TBD her yıl Kasım ayında Bilişim Kurultayı adı altında bir etkinlik yapar. Bu etkinliğe 10 bine yakın bilişimci katılır ve Türkiye’nin bilişimle ilgili her konusu masaya yatırılır. Problemli olan alanlar tespit edilir. Çözümler üretilir.
Bu yılda Bilişim’08 (25. Bilişim Kurultayı), “Yakınsama” sloganıyla 19 Kasım Çarşamba günü Ankara Sheraton Oteli Kongre Merkezi’nde başladı. 21 Kasım Cuma akşamı sona erdi. TBD Başkanı Turhan Menteş’in açılışını yaptığı etkinliğin ilk oturumu Cumhurbaşkanı Abdullah Gül’ün katılımıyla gerçekleştirildi. Açılışta Yaşam Boyu Hizmet Ödülü, bu yıl Devlet eski Bakanlarından Tınaz Titiz’e verildi. Cumhurbaşkanı’nın yaptığı konuşmada “Bilişimi himayeme alıyorum.” sözü bu etkinliğin nihai hedeflerinden birine ulaştığının en belirgin göstergesiydi.
Etkinlikte o kadar çok başlık var ki; buraya yazmak kalksak yazımız çok sıkıcı hale gelecek. İstediğiniz tüm detaylara derneğin tbd.org.tr veya etkinliğin bilisim.org.tr sitelerinden ulaşabilirsiniz. Tek cümlede özetlersek; etkinlikte, bilişim sektörü açısından gündemde tutulması gereken önemli konular ele alınırken sektöre yön veren kişileri bir araya getiren platformlar oluşturuldu ve katılımcılar teknolojideki son gelişmeleri birinci ağızlardan dinleme ve inceleme imkânı buldular.

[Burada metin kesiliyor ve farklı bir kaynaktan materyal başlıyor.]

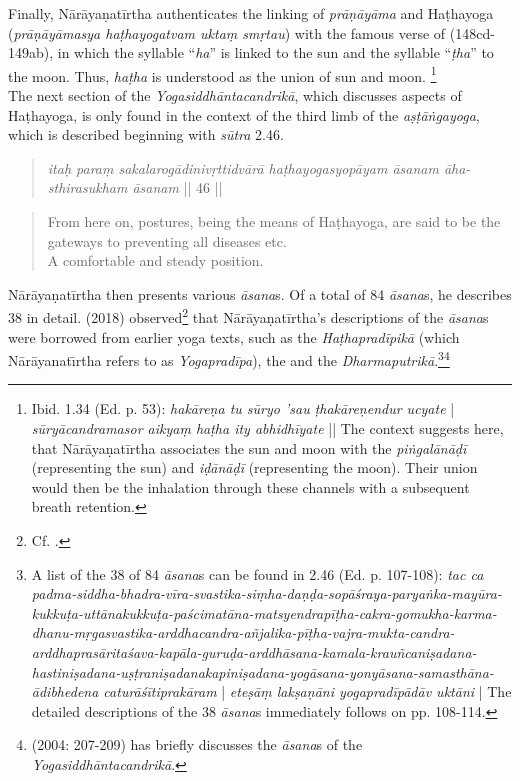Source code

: Finally, Nārāyaṇatīrtha authenticates the linking of \textit{prāṇāyāma} and Haṭhayoga (\textit{prāṇāyāmasya haṭhayogatvam uktaṃ smṛtau}) with the famous verse of  (148cd-149ab), in which the syllable ``\textit{ha}'' is linked to the sun and the syllable ``\textit{ṭha}'' to the moon. Thus, \textit{haṭha} is understood as the union of sun and moon. \footnote{Ibid. 1.34 (Ed. p. 53): \textit{hakāreṇa tu sūryo 'sau ṭhakāreṇendur ucyate} | \textit{sūryācandramasor aikyaṃ haṭha ity abhidhīyate} || The context suggests here, that Nārāyaṇatīrtha associates the sun and moon with the \textit{piṅgalānāḍī} (representing the sun) and \textit{iḍānāḍī} (representing the moon). Their union would then be the inhalation through these channels with a subsequent breath retention.}\\

The next section of the \textit{Yogasiddhāntacandrikā}, which discusses aspects of Haṭhayoga, is only found in the context of the third limb of the \textit{aṣṭāṅgayoga}, which is described beginning with \textit{sūtra} 2.46.

\begin{quote} \textit{itaḥ paraṃ sakalarogādinivṛttidvārā haṭhayogasyopāyam āsanam āha- \\
sthirasukham āsanam} || 46 || \end{quote}
\begin{quote} From here on, postures, being the means of Haṭhayoga, are said to be the gateways to preventing all diseases etc. \\
A comfortable and steady position.
\end{quote}

Nārāyaṇatīrtha then presents various \textit{āsana}s. Of a total of 84 \textit{āsana}s, he describes 38 in detail. \citeauthor{birch2018proliferation} (2018) observed\footnote{Cf. \citeauthor[2018: 105, n. 9]{birch2018proliferation}.} that Nārāyaṇatīrtha's descriptions of the \textit{āsana}s were borrowed from earlier yoga texts, such as the \textit{Haṭhapradīpikā} (which Nārāyanatı̄rtha refers to as \textit{Yogapradīpa}), the  and the \textit{Dharmaputrikā}.\footnote{A list of the 38 of 84 \textit{āsana}s can be found in  2.46 (Ed. p. 107-108): \textit{tac ca padma-siddha-bhadra-vīra-svastika-siṃha-daṇḍa-sopāśraya-paryaṅka-mayūra-kukkuṭa-uttānakukkuṭa-paścimatāna-matsyendrapīṭha-cakra-gomukha-karma-dhanu-mṛgasvastika-arddhacandra-añjalika-pīṭha-vajra-mukta-candra-arddhaprasāritaśava-kapāla-guruḍa-arddhāsana-kamala-krauñcaniṣadana-hastiniṣadana-uṣṭraniṣadanakapiniṣadana-yogāsana-yonyāsana-samasthāna-ādibhedena caturāśītiprakāram} | \textit{eteṣāṃ lakṣaṇāni yogapradīpādāv uktāni} | The detailed descriptions of the 38 \textit{āsana}s immediately follows on pp. 108-114.}\footnote{\citeauthor{penna2004} (2004: 207-209) has briefly discusses the \textit{āsana}s of the \textit{Yogasiddhāntacandrikā}.}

İlk gün akşam açılış kokteylini anlatmadan geçemeyeceğim. Çünkü bu gecede Bilişim Hizmet Ödülleri dağıtıldı. Bu etkinliğin kapsamında Basın, Medya, Sanal Müze, Spor, Sağlık ve Bankacılık gibi çeşitli kategorilerde bilişimi en iyi kullanan ve sağlayan kuruluş, firma ve kişilere verilen “Bilişim Hizmet Ödülleri”ni bizler de sizlerin sayesinde boş geçmedik. Bu yıl üçüncüsü düzenlenen Bilişim Hizmet Ödülleri sizlerin ve TBD üyelerinin oyları ile belirlendi. Samanyolu ailesi olarak bizim de üç kategoride adaylarımız vardı. Internet Haber Sitesi kategorisinde samanyoluhaber.com birinciliği az bir farkla ntvmsnbc.com’a kaptırdı. Fakat Spor Sitesi kategorisinde spordabugun.com güçlü rakiplerini geride bırakarak birinci oldu. Diğer taraftan Samanyolu Haber TV’de yayınlanan, Konsept Danışmanlığını ve Yapımcılığını yaptığım Bilişim Dünyası programı, TV Programı kategorisinde birinci oldu. Tabii ki bu birincilikler sizlerin sayesinde oldu. Sizlerin teveccühü bizi daha iyisini yapma konusunda motive ediyor.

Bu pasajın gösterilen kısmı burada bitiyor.